**Assignment**. If a line in the records below contains the word "Acesse", copy it out.

**Stored items from a collection**.
--------

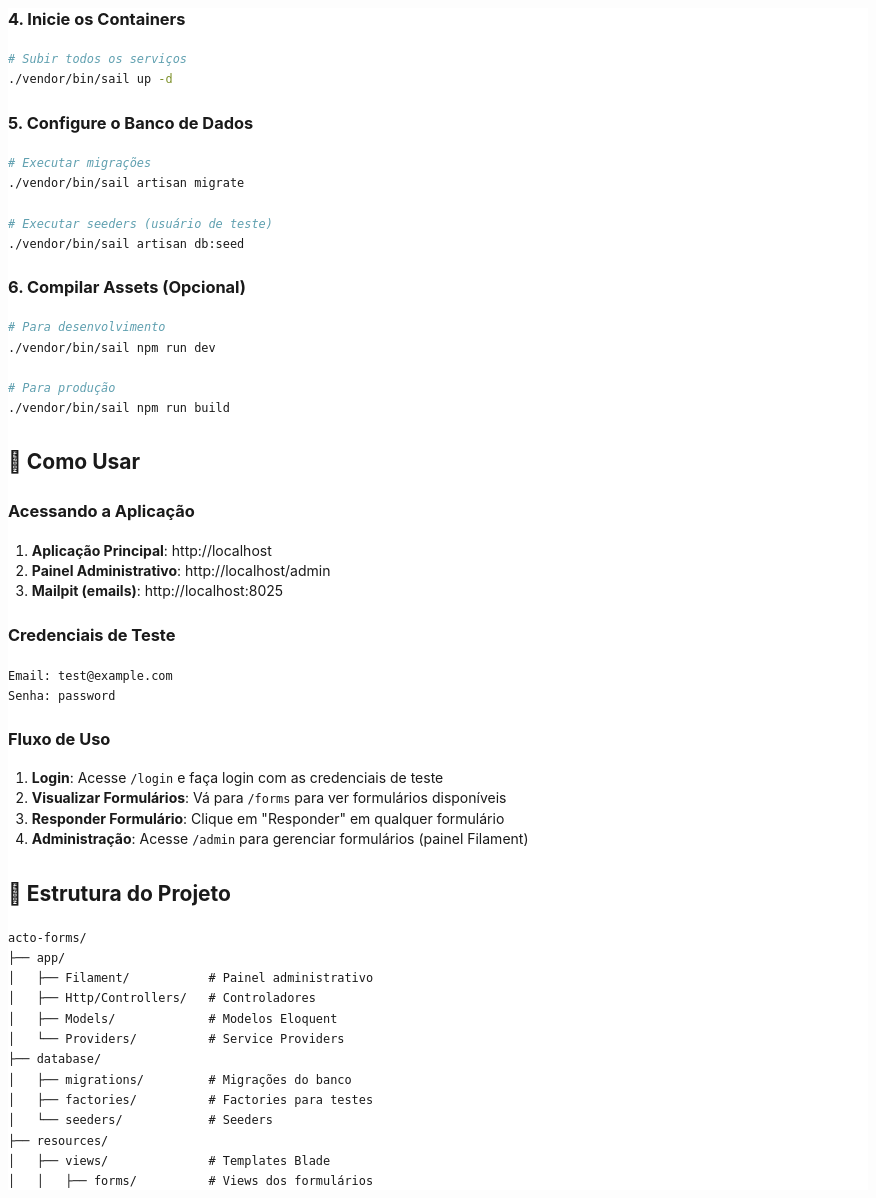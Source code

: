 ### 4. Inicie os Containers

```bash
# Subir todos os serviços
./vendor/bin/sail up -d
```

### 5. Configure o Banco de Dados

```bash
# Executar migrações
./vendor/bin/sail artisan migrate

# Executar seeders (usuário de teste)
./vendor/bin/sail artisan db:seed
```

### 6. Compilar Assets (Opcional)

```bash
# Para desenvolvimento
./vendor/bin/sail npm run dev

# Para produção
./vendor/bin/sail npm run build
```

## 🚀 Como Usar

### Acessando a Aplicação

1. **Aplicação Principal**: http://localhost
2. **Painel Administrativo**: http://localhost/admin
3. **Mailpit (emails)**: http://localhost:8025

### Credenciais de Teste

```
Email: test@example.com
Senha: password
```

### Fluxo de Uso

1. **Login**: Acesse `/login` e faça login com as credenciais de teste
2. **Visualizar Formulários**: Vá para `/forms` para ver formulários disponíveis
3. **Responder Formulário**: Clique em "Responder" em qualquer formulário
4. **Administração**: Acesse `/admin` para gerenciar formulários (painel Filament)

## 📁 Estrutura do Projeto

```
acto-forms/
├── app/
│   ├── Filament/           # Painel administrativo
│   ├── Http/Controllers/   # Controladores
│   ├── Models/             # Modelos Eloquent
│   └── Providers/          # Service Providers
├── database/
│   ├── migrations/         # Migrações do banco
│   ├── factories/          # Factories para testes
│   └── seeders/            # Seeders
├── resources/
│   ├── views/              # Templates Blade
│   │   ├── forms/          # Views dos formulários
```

--------

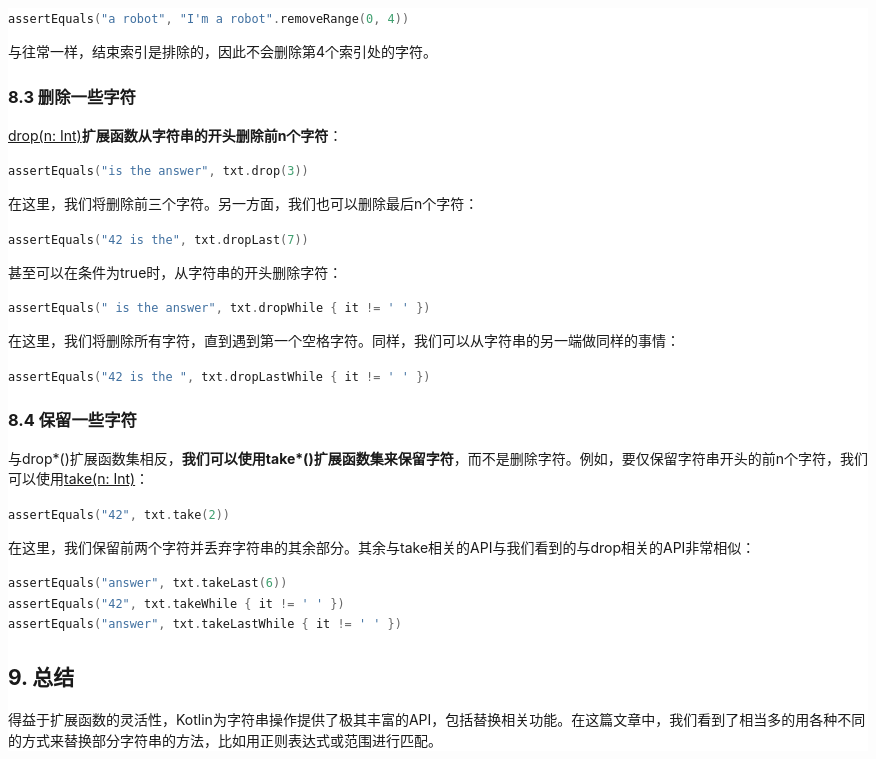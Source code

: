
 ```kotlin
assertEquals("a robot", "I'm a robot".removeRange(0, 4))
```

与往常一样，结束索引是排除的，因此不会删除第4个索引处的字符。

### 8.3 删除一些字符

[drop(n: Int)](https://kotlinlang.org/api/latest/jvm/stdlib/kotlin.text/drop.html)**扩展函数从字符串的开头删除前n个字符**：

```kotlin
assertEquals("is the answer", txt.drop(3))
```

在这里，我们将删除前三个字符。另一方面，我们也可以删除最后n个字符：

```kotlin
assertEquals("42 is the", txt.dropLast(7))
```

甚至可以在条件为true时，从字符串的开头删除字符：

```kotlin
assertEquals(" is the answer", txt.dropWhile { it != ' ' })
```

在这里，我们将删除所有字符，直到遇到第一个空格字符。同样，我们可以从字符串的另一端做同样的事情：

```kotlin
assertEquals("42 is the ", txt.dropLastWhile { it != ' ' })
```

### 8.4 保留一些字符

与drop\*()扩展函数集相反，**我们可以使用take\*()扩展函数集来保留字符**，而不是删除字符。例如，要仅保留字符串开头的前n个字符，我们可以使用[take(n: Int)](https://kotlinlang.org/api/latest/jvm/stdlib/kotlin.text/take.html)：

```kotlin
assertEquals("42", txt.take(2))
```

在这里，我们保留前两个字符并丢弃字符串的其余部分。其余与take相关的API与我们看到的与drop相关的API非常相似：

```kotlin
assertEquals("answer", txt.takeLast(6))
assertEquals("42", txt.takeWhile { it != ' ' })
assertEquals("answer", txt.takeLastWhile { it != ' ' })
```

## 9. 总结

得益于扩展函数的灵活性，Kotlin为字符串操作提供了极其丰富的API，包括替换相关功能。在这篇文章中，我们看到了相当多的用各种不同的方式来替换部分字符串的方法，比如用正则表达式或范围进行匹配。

--------

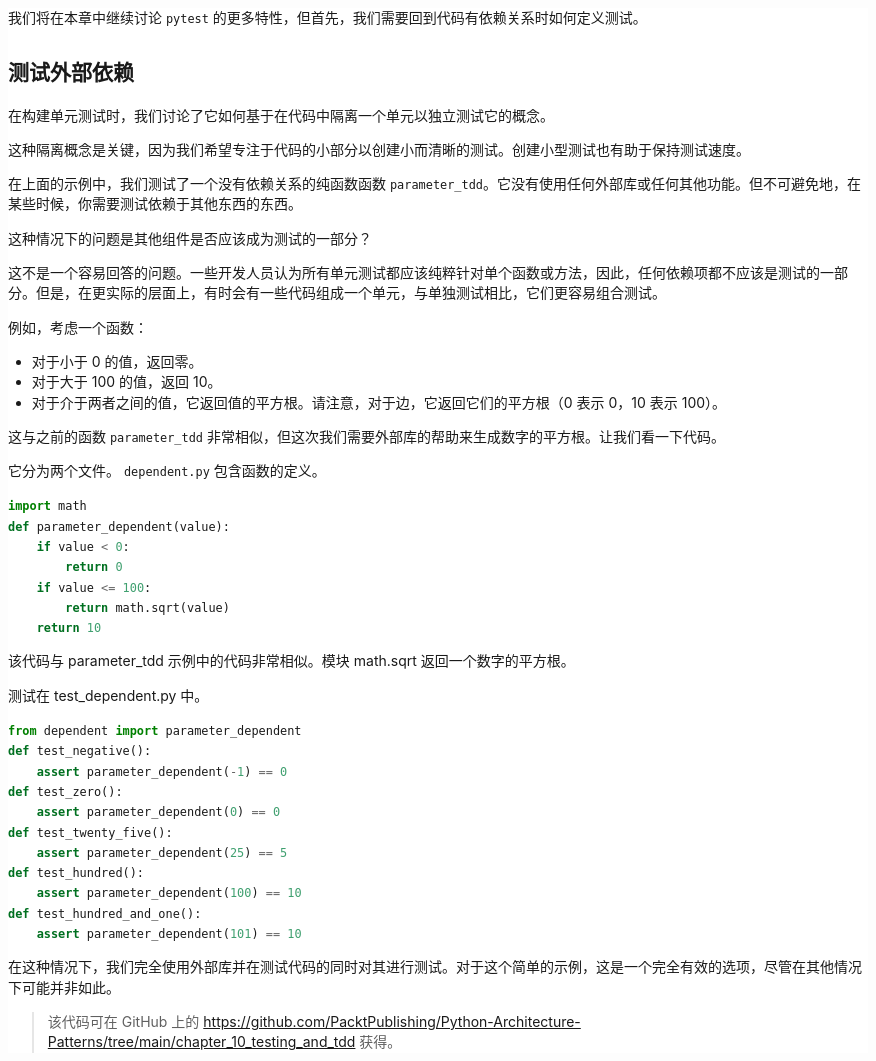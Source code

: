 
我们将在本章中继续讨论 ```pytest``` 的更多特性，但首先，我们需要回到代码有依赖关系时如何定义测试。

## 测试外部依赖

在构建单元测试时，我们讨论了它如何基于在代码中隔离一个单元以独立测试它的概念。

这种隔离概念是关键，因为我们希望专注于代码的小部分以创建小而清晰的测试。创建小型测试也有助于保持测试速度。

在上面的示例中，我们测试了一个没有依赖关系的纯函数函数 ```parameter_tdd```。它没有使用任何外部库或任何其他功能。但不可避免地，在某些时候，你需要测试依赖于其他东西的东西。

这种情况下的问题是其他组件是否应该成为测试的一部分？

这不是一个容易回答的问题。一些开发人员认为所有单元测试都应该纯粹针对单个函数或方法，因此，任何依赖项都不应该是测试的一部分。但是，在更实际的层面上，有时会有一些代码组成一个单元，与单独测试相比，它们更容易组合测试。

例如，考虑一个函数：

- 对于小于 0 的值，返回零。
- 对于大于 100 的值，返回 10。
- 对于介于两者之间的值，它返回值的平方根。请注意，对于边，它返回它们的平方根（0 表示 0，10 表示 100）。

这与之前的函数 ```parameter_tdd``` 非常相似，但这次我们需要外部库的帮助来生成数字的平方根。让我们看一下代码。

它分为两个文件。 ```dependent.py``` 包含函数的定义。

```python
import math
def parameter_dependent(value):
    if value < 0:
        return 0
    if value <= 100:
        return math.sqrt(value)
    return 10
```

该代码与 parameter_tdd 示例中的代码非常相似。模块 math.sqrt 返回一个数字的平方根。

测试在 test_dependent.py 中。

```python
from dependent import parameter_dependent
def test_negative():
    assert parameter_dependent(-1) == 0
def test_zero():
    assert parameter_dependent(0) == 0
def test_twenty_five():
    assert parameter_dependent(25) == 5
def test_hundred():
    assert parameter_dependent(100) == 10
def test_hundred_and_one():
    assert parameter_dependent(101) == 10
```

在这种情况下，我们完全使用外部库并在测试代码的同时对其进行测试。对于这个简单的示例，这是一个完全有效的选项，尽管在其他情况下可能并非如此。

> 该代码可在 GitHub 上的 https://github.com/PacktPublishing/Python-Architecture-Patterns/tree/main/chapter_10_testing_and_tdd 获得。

--------

**Your response**.
1. **Login**: Acesse `/login` e faça login com as credenciais de teste
4. **Administração**: Acesse `/admin` para gerenciar formulários (painel Filament)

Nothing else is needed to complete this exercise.